■ **The task**
Start at the line in the entries below that contains "- Cluster version", stop at the line that contains "128G Cluster Version|16|16|8", and output exactly the lines in that span, both ends included.

■ **Input**
----
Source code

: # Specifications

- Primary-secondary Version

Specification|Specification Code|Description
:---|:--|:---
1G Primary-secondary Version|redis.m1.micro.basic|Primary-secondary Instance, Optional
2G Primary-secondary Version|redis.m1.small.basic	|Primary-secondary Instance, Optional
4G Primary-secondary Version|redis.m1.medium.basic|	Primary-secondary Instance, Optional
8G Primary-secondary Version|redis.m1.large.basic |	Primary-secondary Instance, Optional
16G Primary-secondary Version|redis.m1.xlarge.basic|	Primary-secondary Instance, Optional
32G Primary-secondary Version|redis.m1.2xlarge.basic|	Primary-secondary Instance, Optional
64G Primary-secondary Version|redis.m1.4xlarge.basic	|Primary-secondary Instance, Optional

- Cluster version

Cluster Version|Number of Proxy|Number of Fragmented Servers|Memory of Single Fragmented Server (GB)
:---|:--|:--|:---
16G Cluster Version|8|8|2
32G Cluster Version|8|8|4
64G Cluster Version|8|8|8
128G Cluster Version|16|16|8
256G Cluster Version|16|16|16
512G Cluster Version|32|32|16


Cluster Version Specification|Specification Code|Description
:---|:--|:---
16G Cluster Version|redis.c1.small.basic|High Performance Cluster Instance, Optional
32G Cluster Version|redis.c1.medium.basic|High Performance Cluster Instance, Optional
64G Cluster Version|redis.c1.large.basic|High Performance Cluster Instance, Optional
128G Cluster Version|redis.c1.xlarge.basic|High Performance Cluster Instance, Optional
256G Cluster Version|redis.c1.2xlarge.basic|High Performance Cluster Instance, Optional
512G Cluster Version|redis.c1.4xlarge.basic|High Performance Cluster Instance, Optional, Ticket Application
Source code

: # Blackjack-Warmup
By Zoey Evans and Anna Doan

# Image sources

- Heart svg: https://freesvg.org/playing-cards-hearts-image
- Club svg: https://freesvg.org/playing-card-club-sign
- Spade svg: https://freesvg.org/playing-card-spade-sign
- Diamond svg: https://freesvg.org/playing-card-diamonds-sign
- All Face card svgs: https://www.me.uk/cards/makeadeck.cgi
----
■ **Written reply**
- Cluster version

Cluster Version|Number of Proxy|Number of Fragmented Servers|Memory of Single Fragmented Server (GB)
:---|:--|:--|:---
16G Cluster Version|8|8|2
32G Cluster Version|8|8|4
64G Cluster Version|8|8|8
128G Cluster Version|16|16|8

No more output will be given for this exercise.